Running back to the store, Mark quickly phoned the police station. In just a matter of minutes, the graveyard was teeming with people, young and old, black and white, weak and strong. Workers started digging up the soil underneath the grave marker right away. Looking at the old wooden plank, haggard from the deadly combination of weather and time, Mark made out the words, “Hilda Blair.” Finally, they reached the casket. There was a vibration of movement on the inside that turned each workers face into a paradox of mysteries. When the casket was opened, Mark saw the same woman that came to his store for milk, lying stifles. She was ashen, rotting and dead. In her two anemic hands, was a baby and two full bottles of milk. The baby was still alive.
Here are the things I need to know.
1. How can I make this story better, grammar wise or making it sound less awkward at some part.
2. How can I make this story more chilling?
3. How can I make this story stuck in someones head for at least 5 seconds after they read it?
I know this is a long series of question but the help is really appreciated. :)
*I didn't think of the plot*
- Anonymous1 decade agoFavorite Answer
The best advice I can give to you is to work on your dialogue. Think about your every day conversations and how people of multiple cultures would re-act in the Depression Era.
- LKLv 71 decade ago
1.) This story is (so far) in passive-voice. The goal is active-voice.
Shortest example, in Wiki:
Passive: "The cheese was eaten by the mouse."
Active: "The mouse ate the cheese."
[ADD: Other indicators of passive-voice are:
Many prepositional phrases, many adverbs, passive verb forms, etc.]
2.) Let dialog stand alone. Suggest you not surround it with unneeded detail.

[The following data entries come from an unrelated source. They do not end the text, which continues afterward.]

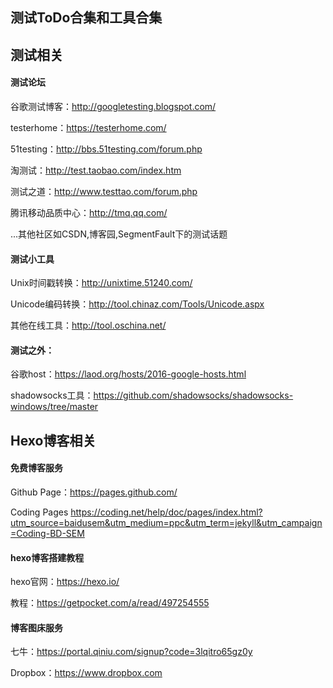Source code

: 测试ToDo合集和工具合集
---


## 测试相关

#### 测试论坛
谷歌测试博客：http://googletesting.blogspot.com/

testerhome：https://testerhome.com/

51testing：http://bbs.51testing.com/forum.php

淘测试：http://test.taobao.com/index.htm

测试之道：http://www.testtao.com/forum.php

腾讯移动品质中心：http://tmq.qq.com/

...其他社区如CSDN,博客园,SegmentFault下的测试话题

#### 测试小工具
Unix时间戳转换：http://unixtime.51240.com/

Unicode编码转换：http://tool.chinaz.com/Tools/Unicode.aspx

其他在线工具：http://tool.oschina.net/

#### 测试之外：
谷歌host：https://laod.org/hosts/2016-google-hosts.html

shadowsocks工具：https://github.com/shadowsocks/shadowsocks-windows/tree/master

## Hexo博客相关
#### 免费博客服务

Github Page：https://pages.github.com/

Coding Pages https://coding.net/help/doc/pages/index.html?utm_source=baidusem&utm_medium=ppc&utm_term=jekyll&utm_campaign=Coding-BD-SEM

#### hexo博客搭建教程
hexo官网：https://hexo.io/

教程：https://getpocket.com/a/read/497254555

#### 博客图床服务
七牛：https://portal.qiniu.com/signup?code=3lqitro65gz0y

Dropbox：https://www.dropbox.com
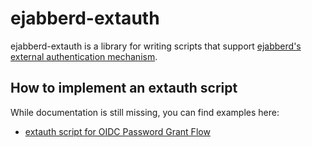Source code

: # ejabberd-extauth

ejabberd-extauth is a library for writing scripts that support
[ejabberd's external authentication mechanism](https://docs.ejabberd.im/developer/guide/#external-authentication).

## How to implement an extauth script

While documentation is still missing, you can find examples here:

* [extauth script for OIDC Password Grant Flow](https://codeberg.org/Natureshadow/ejabberd-extauth-oidc-password)

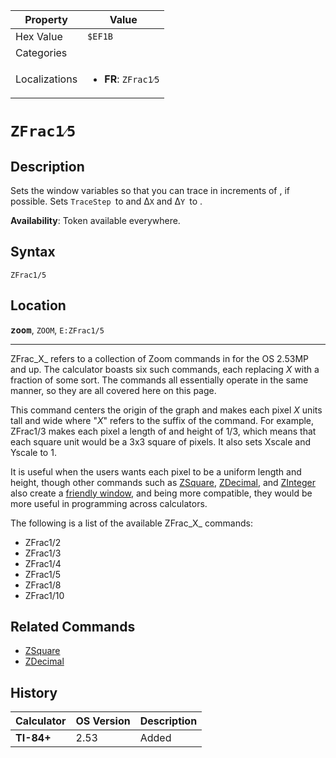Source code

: | Property      | Value |
|---------------|-------|
| Hex Value     | `$EF1B`|
| Categories    | <ul></ul> |
| Localizations | <ul><li><b>FR</b>: `ZFrac1⁄5`</li></ul> |

# `ZFrac1⁄5`

## Description
Sets the window variables so that you can trace in increments of , if possible. Sets `TraceStep `to  and Δ`X` and Δ`Y `to .


<b>Availability</b>: Token available everywhere.

## Syntax
`ZFrac1/5`

## Location
<tt><kbd><b>zoom</b></kbd></tt>, `ZOOM`, `E:ZFrac1/5`
<hr>

ZFrac_X_ refers to a collection of Zoom commands in for the OS 2.53MP and up. The calculator boasts six such commands, each replacing _X_ with a fraction of some sort. The commands all essentially operate in the same manner, so they are all covered here on this page.

This command centers the origin of the graph and makes each pixel _X_ units tall and wide where "_X_" refers to the suffix of the command. For example, ZFrac1/3 makes each pixel a length of and height of 1/3, which means that each square unit would be a 3x3 square of pixels. It also sets Xscale and Yscale to 1.

It is useful when the users wants each pixel to be a uniform length and height, though other commands such as [ZSquare](/zsquare), [ZDecimal](/zdecimal), and [ZInteger](/zinteger) also create a [friendly window](/friendly-window), and being more compatible, they would be more useful in programming across calculators.

The following is a list of the available ZFrac_X_ commands:

*   ZFrac1/2
*   ZFrac1/3
*   ZFrac1/4
*   ZFrac1/5
*   ZFrac1/8
*   ZFrac1/10

## Related Commands

*   [ZSquare](/zsquare)
*   [ZDecimal](/zdecimal)

## History
| Calculator | OS Version | Description |
|------------|------------|-------------|
| <b>TI-84+</b> | 2.53 | Added |



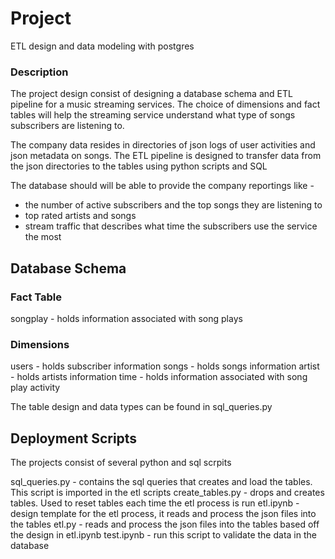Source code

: # Project 

ETL design and data modeling with postgres

### Description

The project design consist of designing a database schema and ETL pipeline for a music streaming services. The choice of dimensions and fact tables will help the streaming service understand what type of songs subscribers are listening to. 

The company data resides in directories of json logs of user activities and json metadata on songs. The ETL pipeline is designed to transfer data from the json directories to the tables using python scripts and SQL

The database should will be able to provide the company reportings like - 
- the number of active subscribers and the top songs they are listening to
- top rated artists and songs
- stream traffic that describes what time the subscribers use the service the most




## Database Schema

### Fact Table 
songplay - holds information associated with song plays

### Dimensions

users - holds subscriber information
songs - holds songs information
artist - holds artists information
time - holds information associated with song play activity

The table design and data types can be found in sql_queries.py


## Deployment Scripts

The projects consist of several python and sql scrpits 

sql_queries.py - contains the sql queries that creates and load the tables. This script is imported in the etl scripts
create_tables.py - drops and creates tables. Used to reset tables each time the etl process is run
etl.ipynb - design template for the etl process, it reads and process the json files into the tables
etl.py - reads and process the json files into the tables based off the design in etl.ipynb
test.ipynb - run this script to validate the data in the database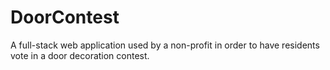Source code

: # DoorContest
A full-stack web application used by a non-profit in order to have residents vote in a door decoration contest.
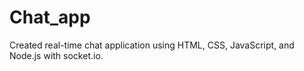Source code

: # Chat_app
Created real-time chat application using HTML, CSS, JavaScript, and Node.js with socket.io.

3.) A good tip is in "Strunk and White: The Elements of Style":
"Omit unneeded words."
4.) Suggest you steer clear of words: 'all,' 'every,' 'never' (and similar) in description.
These words are very rarely true.
Readers who lived in a true era described know better.

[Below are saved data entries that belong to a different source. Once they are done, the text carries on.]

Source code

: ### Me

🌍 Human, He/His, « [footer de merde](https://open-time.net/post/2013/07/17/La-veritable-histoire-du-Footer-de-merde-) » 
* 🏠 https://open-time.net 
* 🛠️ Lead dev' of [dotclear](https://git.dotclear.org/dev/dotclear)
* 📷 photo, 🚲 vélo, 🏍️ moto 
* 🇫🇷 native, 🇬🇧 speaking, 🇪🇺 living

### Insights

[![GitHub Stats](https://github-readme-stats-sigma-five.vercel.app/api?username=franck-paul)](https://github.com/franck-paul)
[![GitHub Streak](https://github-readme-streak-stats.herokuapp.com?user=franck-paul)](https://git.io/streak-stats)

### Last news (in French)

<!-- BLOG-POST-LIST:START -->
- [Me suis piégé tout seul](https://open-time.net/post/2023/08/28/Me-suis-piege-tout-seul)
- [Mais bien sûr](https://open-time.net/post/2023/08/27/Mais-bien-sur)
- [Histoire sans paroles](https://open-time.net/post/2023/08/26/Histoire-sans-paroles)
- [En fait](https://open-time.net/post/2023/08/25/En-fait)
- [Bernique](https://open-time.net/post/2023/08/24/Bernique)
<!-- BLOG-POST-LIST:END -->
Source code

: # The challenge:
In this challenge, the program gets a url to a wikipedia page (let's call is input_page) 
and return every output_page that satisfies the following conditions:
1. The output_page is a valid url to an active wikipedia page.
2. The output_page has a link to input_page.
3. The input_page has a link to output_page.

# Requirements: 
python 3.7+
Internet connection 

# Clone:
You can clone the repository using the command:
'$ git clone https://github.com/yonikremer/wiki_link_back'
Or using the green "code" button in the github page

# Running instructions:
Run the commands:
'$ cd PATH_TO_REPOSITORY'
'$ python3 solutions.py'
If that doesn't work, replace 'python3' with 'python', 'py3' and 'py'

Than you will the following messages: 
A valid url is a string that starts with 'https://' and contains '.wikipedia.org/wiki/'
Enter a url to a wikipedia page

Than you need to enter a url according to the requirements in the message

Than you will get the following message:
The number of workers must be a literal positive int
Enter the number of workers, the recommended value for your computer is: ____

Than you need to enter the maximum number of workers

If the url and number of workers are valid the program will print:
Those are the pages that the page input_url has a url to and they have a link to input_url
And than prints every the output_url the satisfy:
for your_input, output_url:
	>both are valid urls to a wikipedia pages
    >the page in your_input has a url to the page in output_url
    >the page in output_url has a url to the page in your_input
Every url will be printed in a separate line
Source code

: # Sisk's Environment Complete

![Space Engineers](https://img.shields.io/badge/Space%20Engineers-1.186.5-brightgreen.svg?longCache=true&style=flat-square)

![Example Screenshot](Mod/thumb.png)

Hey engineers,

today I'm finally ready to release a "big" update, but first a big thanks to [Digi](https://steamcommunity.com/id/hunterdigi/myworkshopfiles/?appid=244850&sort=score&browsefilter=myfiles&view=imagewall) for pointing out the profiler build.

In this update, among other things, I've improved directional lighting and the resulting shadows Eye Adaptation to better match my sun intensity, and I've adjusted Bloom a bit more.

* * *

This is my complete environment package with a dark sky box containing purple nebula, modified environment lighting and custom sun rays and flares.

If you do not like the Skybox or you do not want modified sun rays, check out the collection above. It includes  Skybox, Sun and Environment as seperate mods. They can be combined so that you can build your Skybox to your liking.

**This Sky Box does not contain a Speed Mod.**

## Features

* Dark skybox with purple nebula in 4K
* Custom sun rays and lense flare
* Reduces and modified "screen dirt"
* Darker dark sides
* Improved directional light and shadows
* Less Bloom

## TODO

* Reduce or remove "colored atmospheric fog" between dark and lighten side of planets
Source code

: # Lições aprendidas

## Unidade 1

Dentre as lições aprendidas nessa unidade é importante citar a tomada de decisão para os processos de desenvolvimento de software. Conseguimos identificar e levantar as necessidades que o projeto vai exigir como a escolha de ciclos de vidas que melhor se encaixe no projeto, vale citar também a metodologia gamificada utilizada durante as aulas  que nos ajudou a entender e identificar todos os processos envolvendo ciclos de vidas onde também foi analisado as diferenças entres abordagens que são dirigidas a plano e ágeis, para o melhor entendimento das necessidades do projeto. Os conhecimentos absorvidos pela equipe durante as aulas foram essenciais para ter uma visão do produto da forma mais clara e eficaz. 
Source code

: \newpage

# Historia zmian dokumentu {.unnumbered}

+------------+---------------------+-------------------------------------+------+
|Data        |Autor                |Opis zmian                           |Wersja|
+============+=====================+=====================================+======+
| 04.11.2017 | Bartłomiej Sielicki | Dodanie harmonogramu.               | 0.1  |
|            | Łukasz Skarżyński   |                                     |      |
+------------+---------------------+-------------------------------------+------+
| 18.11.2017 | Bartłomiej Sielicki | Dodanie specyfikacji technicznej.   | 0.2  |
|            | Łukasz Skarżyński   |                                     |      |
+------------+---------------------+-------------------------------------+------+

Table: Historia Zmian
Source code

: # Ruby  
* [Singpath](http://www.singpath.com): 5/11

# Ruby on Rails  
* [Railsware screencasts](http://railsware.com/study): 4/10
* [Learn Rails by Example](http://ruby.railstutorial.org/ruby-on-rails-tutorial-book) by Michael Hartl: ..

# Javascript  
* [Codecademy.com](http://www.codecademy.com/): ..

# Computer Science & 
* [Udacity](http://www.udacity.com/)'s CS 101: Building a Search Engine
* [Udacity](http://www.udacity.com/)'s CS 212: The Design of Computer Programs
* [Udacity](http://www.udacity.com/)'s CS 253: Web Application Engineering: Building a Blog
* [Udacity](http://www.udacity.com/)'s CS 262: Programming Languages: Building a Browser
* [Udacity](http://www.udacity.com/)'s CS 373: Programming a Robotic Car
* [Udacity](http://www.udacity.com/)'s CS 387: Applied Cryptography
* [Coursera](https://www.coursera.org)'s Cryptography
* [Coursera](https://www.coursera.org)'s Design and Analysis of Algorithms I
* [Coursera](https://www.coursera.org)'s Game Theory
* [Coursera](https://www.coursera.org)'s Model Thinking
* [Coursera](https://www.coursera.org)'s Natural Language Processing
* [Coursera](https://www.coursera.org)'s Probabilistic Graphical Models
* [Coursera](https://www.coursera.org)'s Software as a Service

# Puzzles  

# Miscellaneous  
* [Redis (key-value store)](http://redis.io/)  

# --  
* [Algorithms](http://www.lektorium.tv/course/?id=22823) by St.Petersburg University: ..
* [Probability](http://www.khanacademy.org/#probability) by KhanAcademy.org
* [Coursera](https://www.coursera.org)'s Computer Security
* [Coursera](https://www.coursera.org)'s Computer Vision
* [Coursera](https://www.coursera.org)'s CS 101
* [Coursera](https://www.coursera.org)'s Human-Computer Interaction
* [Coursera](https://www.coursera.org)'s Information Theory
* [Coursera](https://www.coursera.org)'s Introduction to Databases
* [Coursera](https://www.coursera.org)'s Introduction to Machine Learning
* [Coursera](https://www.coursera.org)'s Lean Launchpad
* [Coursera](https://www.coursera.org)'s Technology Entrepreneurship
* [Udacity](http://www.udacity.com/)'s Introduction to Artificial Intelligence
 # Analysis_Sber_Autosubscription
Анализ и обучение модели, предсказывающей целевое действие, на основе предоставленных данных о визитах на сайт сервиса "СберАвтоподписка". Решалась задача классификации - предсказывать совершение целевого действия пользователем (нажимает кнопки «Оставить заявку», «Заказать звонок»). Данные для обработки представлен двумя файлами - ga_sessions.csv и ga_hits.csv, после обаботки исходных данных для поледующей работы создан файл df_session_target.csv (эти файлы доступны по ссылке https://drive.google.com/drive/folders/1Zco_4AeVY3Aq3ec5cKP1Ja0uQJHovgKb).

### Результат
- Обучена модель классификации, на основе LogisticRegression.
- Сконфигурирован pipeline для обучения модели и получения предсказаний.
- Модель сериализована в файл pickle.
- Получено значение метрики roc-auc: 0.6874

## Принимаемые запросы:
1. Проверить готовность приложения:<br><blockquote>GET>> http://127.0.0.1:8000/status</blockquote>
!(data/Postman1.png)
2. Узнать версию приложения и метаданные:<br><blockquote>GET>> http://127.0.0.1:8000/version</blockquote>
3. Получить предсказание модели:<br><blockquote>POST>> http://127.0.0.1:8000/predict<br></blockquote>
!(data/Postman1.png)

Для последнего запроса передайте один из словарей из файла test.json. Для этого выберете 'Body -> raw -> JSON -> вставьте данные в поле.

So do any to whom they describe what they saw/did/thought at that time.
5.) Research is needed when writing about a true era.
Best of luck in your endeavor.
Please realize all writers make revisions to their work as needed.Source(s): Cited above. Also have degree in Eng. Lit. and made living as writer, editor, tutor. Retired.
- Anonymous5 years ago
Any of the thoughts contained in the fast tale collections by making use of Ray Bradbury, like the MARTIAN CHRONICLES, S IS FOR area, a medicine FOR melancholy, R IS FOR ROCKET, BRADBURY thoughts.